Giving Compass' Take:

• Scientists are pushing for next-generation climate models that can include ocean and atmosphere response to hurricanes to understand storm behavior and future consequences on specific locations.  

• How can improved climate models of hurricanes impact disaster preparedness strategies as well as donor response?

Learn more about environmental issues and how to make an impact. 

The link between climate change and tropical hurricanes is a slippery one. While scientists broadly understand the natural mechanics that drive these cyclonic storms, accurately predicting what may happen on a warming planet is far harder.

Some climate models reveal a future where there may be fewer hurricanes and typhoons, but those that do occur could be more powerful. Other research suggests the frequency will not change while there are studies that indicate tropical cyclones will become more common and more intense.

The climate models we are developing have a much higher resolution than the ones we are currently using. This next generation of models should have the sort of resolution where we can simulate the structure of the storms at a more realistic size and intensity.
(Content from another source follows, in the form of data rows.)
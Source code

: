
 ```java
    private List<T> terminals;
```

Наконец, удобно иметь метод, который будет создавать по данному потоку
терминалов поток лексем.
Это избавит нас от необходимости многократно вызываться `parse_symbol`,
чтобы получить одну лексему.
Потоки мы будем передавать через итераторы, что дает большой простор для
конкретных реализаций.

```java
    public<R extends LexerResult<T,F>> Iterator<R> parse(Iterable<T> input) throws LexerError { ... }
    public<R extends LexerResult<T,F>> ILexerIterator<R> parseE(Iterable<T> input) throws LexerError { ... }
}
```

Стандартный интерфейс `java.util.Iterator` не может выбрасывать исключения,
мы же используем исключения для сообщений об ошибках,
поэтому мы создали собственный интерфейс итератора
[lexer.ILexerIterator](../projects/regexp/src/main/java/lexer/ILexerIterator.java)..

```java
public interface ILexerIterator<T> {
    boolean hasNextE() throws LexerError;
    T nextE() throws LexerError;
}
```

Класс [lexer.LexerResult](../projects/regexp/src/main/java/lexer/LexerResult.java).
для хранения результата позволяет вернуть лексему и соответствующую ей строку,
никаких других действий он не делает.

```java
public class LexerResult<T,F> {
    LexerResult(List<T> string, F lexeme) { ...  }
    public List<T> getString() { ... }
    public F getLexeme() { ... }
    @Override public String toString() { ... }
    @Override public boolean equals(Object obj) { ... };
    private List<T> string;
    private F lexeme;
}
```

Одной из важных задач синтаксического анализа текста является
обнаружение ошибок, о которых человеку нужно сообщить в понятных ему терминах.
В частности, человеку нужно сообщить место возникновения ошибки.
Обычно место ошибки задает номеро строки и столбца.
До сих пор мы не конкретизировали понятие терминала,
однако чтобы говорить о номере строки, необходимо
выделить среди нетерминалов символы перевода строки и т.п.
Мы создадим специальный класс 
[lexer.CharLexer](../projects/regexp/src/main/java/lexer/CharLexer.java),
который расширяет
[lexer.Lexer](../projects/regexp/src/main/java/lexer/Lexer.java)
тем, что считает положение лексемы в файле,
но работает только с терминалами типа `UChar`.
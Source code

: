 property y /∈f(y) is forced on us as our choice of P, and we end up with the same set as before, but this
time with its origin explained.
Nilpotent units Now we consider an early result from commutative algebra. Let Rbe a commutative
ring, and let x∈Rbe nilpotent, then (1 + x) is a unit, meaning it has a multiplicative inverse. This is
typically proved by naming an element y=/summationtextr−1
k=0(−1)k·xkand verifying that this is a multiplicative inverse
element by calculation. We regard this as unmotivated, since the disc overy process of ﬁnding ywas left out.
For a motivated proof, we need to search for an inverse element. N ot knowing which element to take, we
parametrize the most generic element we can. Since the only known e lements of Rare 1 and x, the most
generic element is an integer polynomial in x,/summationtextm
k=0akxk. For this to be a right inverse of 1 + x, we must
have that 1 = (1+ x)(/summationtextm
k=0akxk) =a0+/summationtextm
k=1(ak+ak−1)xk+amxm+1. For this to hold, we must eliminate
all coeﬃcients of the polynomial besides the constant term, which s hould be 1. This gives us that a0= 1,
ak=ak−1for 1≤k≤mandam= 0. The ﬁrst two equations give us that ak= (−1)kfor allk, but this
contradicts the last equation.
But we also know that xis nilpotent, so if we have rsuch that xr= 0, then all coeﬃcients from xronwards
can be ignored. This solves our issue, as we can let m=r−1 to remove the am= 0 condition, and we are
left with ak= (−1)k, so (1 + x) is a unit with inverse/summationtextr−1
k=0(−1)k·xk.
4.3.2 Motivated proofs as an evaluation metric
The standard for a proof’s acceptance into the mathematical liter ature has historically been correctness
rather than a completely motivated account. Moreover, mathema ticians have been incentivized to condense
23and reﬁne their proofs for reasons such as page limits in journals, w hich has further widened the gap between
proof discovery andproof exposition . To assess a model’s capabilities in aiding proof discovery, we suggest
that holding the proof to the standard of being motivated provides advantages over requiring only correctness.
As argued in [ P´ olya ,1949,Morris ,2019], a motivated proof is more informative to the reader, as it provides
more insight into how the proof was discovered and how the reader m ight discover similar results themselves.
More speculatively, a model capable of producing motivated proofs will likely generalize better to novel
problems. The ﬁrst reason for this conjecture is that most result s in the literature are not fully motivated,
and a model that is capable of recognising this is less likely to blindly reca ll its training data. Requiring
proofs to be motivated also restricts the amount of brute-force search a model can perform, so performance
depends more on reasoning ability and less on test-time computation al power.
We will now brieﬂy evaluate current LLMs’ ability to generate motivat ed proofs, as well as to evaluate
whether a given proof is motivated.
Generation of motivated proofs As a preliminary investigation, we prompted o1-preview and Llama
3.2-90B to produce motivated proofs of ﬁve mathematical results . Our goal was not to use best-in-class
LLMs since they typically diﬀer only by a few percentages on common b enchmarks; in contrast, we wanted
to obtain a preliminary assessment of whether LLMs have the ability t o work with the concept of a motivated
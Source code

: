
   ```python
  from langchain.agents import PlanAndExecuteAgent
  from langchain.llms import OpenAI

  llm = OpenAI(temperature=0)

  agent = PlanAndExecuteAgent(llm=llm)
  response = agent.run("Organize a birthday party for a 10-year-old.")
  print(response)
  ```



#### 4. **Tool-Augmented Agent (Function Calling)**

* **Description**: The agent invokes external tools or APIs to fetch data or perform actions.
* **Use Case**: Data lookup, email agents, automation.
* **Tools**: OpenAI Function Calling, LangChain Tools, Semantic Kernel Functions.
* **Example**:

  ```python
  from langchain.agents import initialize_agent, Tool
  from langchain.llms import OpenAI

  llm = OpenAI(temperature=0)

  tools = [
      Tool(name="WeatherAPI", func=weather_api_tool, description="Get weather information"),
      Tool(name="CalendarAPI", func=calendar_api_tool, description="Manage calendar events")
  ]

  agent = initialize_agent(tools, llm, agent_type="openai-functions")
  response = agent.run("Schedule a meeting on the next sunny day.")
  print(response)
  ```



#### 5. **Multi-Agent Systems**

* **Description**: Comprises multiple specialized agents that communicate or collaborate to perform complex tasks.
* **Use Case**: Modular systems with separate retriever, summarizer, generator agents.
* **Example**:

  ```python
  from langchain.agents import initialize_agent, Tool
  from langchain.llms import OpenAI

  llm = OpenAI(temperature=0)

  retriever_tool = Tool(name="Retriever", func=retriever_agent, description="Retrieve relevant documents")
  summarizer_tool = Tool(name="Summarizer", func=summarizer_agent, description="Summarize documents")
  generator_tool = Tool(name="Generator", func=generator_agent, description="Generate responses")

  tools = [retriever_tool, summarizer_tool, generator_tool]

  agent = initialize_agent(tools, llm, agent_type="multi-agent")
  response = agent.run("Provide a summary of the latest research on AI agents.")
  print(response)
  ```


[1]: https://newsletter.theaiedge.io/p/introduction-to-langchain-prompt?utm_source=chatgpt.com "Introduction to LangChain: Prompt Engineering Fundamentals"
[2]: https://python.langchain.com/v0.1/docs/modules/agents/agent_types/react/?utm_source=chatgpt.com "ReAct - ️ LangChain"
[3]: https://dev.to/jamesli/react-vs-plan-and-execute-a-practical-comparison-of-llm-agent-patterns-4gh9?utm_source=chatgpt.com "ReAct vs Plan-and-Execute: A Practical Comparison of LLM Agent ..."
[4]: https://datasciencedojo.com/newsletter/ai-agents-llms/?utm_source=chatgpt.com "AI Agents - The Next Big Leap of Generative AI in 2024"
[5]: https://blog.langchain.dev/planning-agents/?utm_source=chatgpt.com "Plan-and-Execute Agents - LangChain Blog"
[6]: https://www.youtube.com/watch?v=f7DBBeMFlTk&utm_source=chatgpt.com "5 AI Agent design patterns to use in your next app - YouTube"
For nations in the path of destructive hurricanes, this uncertainty presents serious dilemmas for how to best prepare for the future. Should they invest billions in storm-proof infrastructure to protect their citizens, or abandon the most vulnerable communities to fate? Will more damage be caused by flooding or high-speed winds?

One major EU-funded project could help to provide answers. The PRIMAVERA project is producing a new generation of high-resolution climate models that will examine how the oceans and atmosphere will respond over the next 30 years.